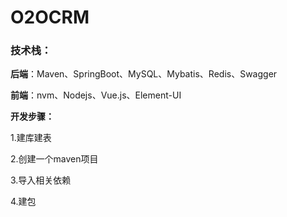 # O2OCRM

### 技术栈：

**后端**：Maven、SpringBoot、MySQL、Mybatis、Redis、Swagger

**前端**：nvm、Nodejs、Vue.js、Element-UI

**开发步骤：**

1.建库建表

2.创建一个maven项目

3.导入相关依赖

4.建包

..............................

**YOUR INSTRUCTIONS**
From the first line to the last, copy the records above exactly and drop any pictures.

**WORKED SOLUTION**
 # O2OCRM

### 技术栈：

**后端**：Maven、SpringBoot、MySQL、Mybatis、Redis、Swagger

**前端**：nvm、Nodejs、Vue.js、Element-UI

**开发步骤：**

1.建库建表

2.创建一个maven项目

3.导入相关依赖

4.建包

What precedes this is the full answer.